Purchases rose 16 percent to an annual pace of 981,000 last month from an 844,000 rate the prior month that was lower than previously reported, the Commerce Department said in Washington. The supply of unsold homes at the current sales pace dropped.
Lower prices and incentives offered by builders such as Centex Corp. are stirring demand for new homes after two years of falling sales. Still, a glut of unsold properties suggests homebuilding is likely to remain a drag on growth throughout this year and into 2008.
Let's add a very important piece of information from the AP:
However, the median price of a new home sold last month fell to $229,100, a record 11.1 percent decline from the previous month.
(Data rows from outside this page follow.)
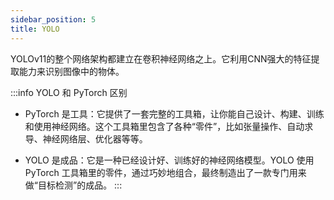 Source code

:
 ```yaml
---
sidebar_position: 5
title: YOLO
---
```


YOLOv11的整个网络架构都建立在卷积神经网络之上。它利用CNN强大的特征提取能力来识别图像中的物体。


:::info
YOLO 和 PyTorch 区别

- PyTorch 是工具：它提供了一套完整的工具箱，让你能自己设计、构建、训练和使用神经网络。这个工具箱里包含了各种“零件”，比如张量操作、自动求导、神经网络层、优化器等等。

- YOLO 是成品：它是一种已经设计好、训练好的神经网络模型。YOLO 使用 PyTorch 工具箱里的零件，通过巧妙地组合，最终制造出了一款专门用来做“目标检测”的成品。
:::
The big price decline indicated that builders are slashing prices in an effort to move a huge overhang of unsold homes.
First -- color me really surprised.
However, let's look a bit deeper at some of the housing news.
Toll brothers reports decline (posted yesterday):
Second-quarter revenue fell 19 percent to $1.17 billion.
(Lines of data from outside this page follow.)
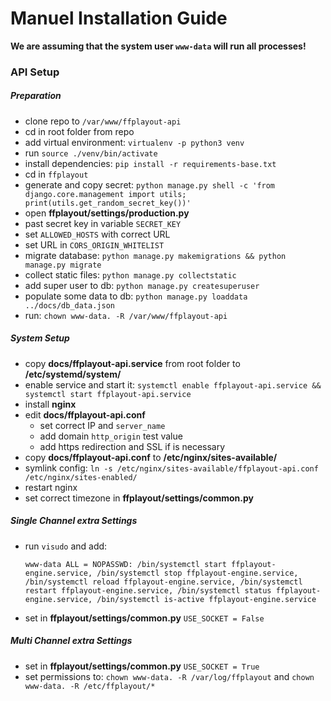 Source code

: # Manuel Installation Guide

**We are assuming that the system user `www-data` will run all processes!**

### API Setup

##### Preparation

- clone repo to `/var/www/ffplayout-api`
- cd in root folder from repo
- add virtual environment: `virtualenv -p python3 venv`
- run `source ./venv/bin/activate`
- install dependencies: `pip install -r requirements-base.txt`
- cd in `ffplayout`
- generate and copy secret: `python manage.py shell -c 'from django.core.management import utils; print(utils.get_random_secret_key())'`
- open **ffplayout/settings/production.py**
- past secret key in variable `SECRET_KEY`
- set `ALLOWED_HOSTS` with correct URL
- set URL in `CORS_ORIGIN_WHITELIST`
- migrate database: `python manage.py makemigrations && python manage.py migrate`
- collect static files: `python manage.py collectstatic`
- add super user to db: `python manage.py createsuperuser`
- populate some data to db: `python manage.py loaddata ../docs/db_data.json`
- run: `chown www-data. -R /var/www/ffplayout-api`

##### System Setup

- copy **docs/ffplayout-api.service** from root folder to **/etc/systemd/system/**
- enable service and start it: `systemctl enable ffplayout-api.service && systemctl start ffplayout-api.service`
- install **nginx**
- edit **docs/ffplayout-api.conf**
    - set correct IP and `server_name`
    - add domain `http_origin` test value
    - add https redirection and SSL if is necessary
- copy **docs/ffplayout-api.conf** to **/etc/nginx/sites-available/**
- symlink config: `ln -s /etc/nginx/sites-available/ffplayout-api.conf /etc/nginx/sites-enabled/`
- restart nginx
- set correct timezone in **ffplayout/settings/common.py**

##### Single Channel extra Settings

- run `visudo` and add:

    ```
    www-data ALL = NOPASSWD: /bin/systemctl start ffplayout-engine.service, /bin/systemctl stop ffplayout-engine.service, /bin/systemctl reload ffplayout-engine.service, /bin/systemctl restart ffplayout-engine.service, /bin/systemctl status ffplayout-engine.service, /bin/systemctl is-active ffplayout-engine.service
    ```
- set in **ffplayout/settings/common.py** `USE_SOCKET = False`

##### Multi Channel extra Settings

- set in **ffplayout/settings/common.py** `USE_SOCKET = True`
- set permissions to: `chown www-data. -R /var/log/ffplayout` and `chown www-data. -R /etc/ffplayout/*`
Net contracts were down 25 percent to $1.17 billion. Net of cancellations, contracts totaled 1,647 units, down 24 percent.
The second-quarter cancellation rate was 18.9 percent, down from the prior quarter's rate of 29.8 percent, but still higher than the company's historical average of about 7 percent, Toll said.
"Given the uncertainty surrounding sales paces, and market direction and, thus, the potential for and size of future impairments, we are not comfortable giving full earnings guidance," Chief Financial Officer Joel Rassman said in a statement.
Pulte and Beazer report lower earnings (May 14, 2007):
It became more of the same this week when two more large builders -- Pulte Homes (NYSE: PHM) and Beazer Homes (NYSE: BZH) -- reported first-quarter losses and refused to issue earnings guidance for the current year.
For the quarter, Pulte recorded a net loss of $85.7 million, or $0.33 per share, compared with earnings of $262.6 million, or $1.01 a share, a year ago. With the nation's depressed housing circumstances worsening steadily, the company's revenues declined 37%. All of Pulte's seven regions experienced declining revenues, and all but the Southwest saw net new orders decline.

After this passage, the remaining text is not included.